**PROBLEM:** Your answer should consist of every line in the records that holds "textsample".

**DATASET RECORDS:**

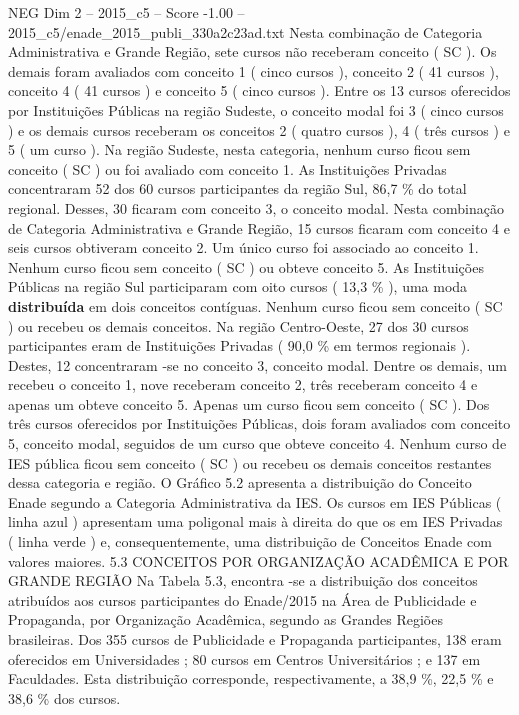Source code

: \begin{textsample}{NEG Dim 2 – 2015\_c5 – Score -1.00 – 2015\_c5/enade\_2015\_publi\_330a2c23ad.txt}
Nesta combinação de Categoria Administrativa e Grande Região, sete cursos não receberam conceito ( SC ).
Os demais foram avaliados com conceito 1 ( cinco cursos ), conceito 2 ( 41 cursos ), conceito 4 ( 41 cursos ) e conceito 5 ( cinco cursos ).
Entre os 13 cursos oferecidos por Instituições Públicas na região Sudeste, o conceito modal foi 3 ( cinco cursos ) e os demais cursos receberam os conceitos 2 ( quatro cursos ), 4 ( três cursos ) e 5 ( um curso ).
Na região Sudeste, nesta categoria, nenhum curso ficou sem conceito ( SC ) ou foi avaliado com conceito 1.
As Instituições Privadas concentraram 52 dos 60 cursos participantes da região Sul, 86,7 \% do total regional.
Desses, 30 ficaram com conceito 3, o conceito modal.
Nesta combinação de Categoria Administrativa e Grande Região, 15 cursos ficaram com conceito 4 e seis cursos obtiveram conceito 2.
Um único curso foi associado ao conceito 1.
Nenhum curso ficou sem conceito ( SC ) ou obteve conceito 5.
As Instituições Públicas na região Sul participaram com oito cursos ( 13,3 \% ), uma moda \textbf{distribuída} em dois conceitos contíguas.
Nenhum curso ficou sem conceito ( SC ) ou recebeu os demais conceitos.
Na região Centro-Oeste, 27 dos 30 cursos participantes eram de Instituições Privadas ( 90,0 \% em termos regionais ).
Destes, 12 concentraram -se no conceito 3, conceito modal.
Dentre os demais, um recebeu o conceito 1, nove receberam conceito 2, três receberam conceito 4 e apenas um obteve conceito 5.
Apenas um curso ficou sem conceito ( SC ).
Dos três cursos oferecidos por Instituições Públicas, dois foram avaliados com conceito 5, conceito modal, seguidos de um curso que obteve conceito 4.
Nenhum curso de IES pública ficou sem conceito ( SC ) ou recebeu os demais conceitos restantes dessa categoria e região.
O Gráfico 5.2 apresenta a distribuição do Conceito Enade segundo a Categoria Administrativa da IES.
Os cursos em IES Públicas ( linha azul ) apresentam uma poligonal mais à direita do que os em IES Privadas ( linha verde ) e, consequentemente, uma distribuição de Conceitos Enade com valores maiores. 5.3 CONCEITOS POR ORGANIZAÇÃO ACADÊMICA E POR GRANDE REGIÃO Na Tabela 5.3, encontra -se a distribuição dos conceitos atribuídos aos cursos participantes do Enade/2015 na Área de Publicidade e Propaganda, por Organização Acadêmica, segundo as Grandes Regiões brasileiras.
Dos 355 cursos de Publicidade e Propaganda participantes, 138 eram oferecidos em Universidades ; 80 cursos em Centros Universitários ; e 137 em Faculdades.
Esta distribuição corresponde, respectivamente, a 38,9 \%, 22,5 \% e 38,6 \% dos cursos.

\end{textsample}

--

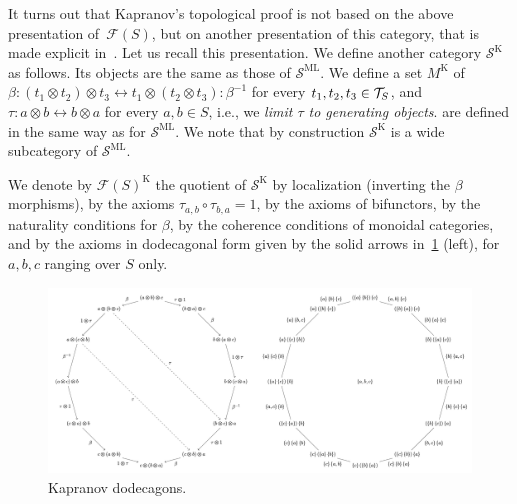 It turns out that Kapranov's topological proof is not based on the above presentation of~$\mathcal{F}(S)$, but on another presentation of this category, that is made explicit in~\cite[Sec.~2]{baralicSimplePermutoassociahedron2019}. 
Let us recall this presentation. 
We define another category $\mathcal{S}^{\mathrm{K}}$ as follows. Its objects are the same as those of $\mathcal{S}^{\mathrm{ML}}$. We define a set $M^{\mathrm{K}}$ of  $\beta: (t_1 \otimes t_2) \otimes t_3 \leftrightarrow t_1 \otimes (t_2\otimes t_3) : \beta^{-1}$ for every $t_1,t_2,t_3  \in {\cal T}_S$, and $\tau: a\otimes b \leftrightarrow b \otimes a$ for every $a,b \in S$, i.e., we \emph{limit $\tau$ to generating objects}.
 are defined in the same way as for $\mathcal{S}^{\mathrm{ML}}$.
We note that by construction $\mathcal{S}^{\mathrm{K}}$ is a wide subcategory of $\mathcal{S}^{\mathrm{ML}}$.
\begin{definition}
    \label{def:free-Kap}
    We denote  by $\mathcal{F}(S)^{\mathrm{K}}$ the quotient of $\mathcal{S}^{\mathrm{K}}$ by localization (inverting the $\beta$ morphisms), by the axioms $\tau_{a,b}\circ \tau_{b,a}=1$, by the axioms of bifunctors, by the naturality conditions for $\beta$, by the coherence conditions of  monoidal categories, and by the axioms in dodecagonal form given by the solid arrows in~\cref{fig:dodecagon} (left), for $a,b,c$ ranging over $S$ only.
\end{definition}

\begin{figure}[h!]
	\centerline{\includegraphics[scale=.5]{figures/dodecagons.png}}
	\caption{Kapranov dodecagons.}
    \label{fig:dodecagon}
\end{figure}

...

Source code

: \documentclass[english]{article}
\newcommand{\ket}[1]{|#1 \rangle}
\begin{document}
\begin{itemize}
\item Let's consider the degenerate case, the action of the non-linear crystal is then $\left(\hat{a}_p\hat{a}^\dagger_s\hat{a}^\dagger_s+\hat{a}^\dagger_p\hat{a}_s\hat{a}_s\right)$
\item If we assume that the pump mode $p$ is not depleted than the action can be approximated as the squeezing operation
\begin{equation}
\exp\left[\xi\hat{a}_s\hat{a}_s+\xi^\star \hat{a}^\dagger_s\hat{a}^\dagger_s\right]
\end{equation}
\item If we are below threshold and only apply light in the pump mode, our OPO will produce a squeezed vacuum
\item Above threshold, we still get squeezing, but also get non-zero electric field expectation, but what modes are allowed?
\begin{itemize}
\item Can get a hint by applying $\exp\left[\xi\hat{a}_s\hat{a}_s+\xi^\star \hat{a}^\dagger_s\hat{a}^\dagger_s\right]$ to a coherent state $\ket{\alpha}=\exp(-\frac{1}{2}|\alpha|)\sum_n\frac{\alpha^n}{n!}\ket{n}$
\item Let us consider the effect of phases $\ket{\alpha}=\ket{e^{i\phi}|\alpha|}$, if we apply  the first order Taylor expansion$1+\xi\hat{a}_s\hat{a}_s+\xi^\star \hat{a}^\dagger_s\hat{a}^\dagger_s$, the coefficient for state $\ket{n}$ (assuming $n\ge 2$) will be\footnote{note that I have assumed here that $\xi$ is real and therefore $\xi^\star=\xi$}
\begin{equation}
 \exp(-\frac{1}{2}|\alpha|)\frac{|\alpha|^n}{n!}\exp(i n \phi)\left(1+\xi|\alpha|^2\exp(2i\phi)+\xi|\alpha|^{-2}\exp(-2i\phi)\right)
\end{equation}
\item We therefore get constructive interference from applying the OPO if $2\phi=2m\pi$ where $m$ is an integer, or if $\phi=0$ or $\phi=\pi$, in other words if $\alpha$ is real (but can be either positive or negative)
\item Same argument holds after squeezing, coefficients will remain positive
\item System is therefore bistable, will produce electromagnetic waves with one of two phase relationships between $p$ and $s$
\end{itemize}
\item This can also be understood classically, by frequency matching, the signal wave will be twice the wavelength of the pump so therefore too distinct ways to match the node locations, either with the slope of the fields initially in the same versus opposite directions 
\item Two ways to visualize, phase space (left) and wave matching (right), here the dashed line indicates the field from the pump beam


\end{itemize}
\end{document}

**ANSWER:**
: \begin{textsample}{NEG Dim 2 – 2015\_c5 – Score -1.00 – 2015\_c5/enade\_2015\_publi\_330a2c23ad.txt}
\end{textsample}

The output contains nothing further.